Exercise - Understand performance issues related to tables

Completed
  1. Select the Develop hub.

    The develop hub is highlighted.

  2. From the Develop menu, select the + button (1) and choose SQL Script (2) from the context menu.

    The SQL script context menu item is highlighted.

  3. In the toolbar menu, connect to the SQL Pool database to execute the query.

    The connect to option is highlighted in the query toolbar.

  4. In the query window, replace the script with the following:

    SELECT  
        COUNT_BIG(*)
    FROM
        [wwi_perf].[Sale_Heap]
    
  5. Select Run from the toolbar menu to execute the SQL command.

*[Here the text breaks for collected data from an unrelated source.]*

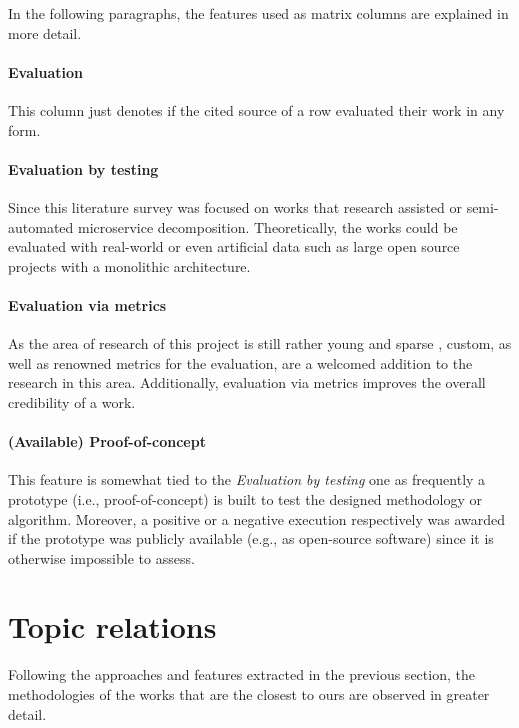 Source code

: \documentclass[12pt,a4paper]{report}
\begin{document}
In the following paragraphs, the features used as matrix columns are explained
in more detail.

\paragraph{Evaluation}
This column just denotes if the cited
source of a row evaluated their work in any form.

\paragraph{Evaluation by testing}
Since this literature survey was focused on works that research
assisted or semi-automated microservice decomposition. Theoretically, the works
could be evaluated with real-world or even artificial data such as large open
source projects with a monolithic architecture.

\paragraph{Evaluation via metrics}
As the area of research of this project is still rather young and
sparse \cite{jin2018functionality, fritzsch2018monolith}, custom, as well
as renowned metrics for the evaluation, are a welcomed addition to the research
in this area. Additionally, evaluation via metrics improves the overall
credibility of a work.

\paragraph{(Available) Proof-of-concept}
This feature is somewhat tied to the \textit{Evaluation by testing} one as
frequently a prototype (i.e., proof-of-concept) is built to test
the designed methodology or algorithm.
Moreover, a positive or a negative execution respectively was
awarded if the prototype was publicly available (e.g., as open-source software)
since it is otherwise impossible to assess.



\section{Topic relations} \label{subsect:topic-relations}

Following the approaches and features extracted in the previous section, the
methodologies of the works that are the closest to ours are observed in greater
detail.
\end{document}
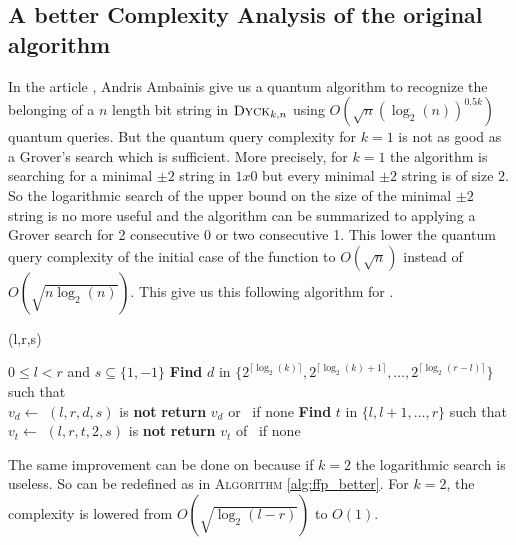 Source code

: \subsection{A better Complexity Analysis of the original algorithm}

In the article \cite{art:2DGrid}, Andris Ambainis give us a quantum algorithm to recognize
the belonging of a $n$ length bit string in $\textsc{Dyck$_{k, n}$}$ using
$O(\sqrt{n}(\log_2(n))^{0.5k})$ quantum queries. But the quantum query complexity for $k=1$ is not as good as a
Grover's search which is sufficient. More precisely, for $k=1$ the algorithm is
searching for a minimal $\pm 2$ string in $1x0$ but every minimal $\pm 2$ string
is of size $2$. So the logarithmic search of the upper bound on the size of the
minimal $\pm 2$ string is no more useful and the algorithm can be summarized to
applying a Grover search for 2 consecutive 0 or two consecutive 1. This lower the quantum
query complexity of the initial case of the function to $O(\sqrt{n})$ instead of $O(\sqrt{n\log_2(n)})$.
This give us this following algorithm for .

\begin{algorithm}
    \caption{(l,r,s)}\label{alg:FA_prim}
    \begin{algorithmic}
        \Require $0 \leq l < r$ and $s \subseteq \{1,-1\}$
        \State \textbf{Find} $d$ in $\{2^{\lceil \log_2(k)\rceil }, 2^{\lceil \log_2(k)+1\rceil },\ldots,2^{\lceil \log_2(r-l)\rceil }\}$
        such that \\
        \hspace*{1cm} $v_d \gets $ $(l,r,d,s)$ is \textbf{not} \Null
        \State \textbf{return} $v_d$ or \Null \ if none
        \Else
        \State \textbf{Find} $t$ in $\{l, l+1, \dots, r\}$ such that \\
        \hspace*{1cm} $v_t \gets$ $(l,r,t,2,s)$ is \textbf{not} \Null
        \State \textbf{return} $v_t$ of \Null \ if none
        \EndIf
    \end{algorithmic}
\end{algorithm}

The same improvement can be done on  because if $k = 2$ the logarithmic
search is useless. So  can be redefined as in \textsc{Algorithm} \autoref{alg:ffp_better}.
For $k=2$, the complexity is lowered from $O(\sqrt{\log_2(l-r)})$ to $O(1)$.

    The run button is highlighted in the query toolbar.

    The script takes up to 15 seconds to execute and returns a count of ~ 340 million rows in the table.

    If the script is still running after 45 seconds, click on Cancel.

    Note

    Do not execute this query ahead of time. If you do, the query may run faster during subsequent executions.

    The COUNT_BIG result is displayed.

  6. In the query window, replace the script with the following (more complex) statement:

    SELECT TOP 1000 * FROM
    (
        SELECT
            S.CustomerId
            ,SUM(S.TotalAmount) as TotalAmount
        FROM
            [wwi_perf].[Sale_Heap] S
        GROUP BY
            S.CustomerId
    ) T
    OPTION (LABEL = 'Lab03: Heap')
    
  7. Select Run from the toolbar menu to execute the SQL command.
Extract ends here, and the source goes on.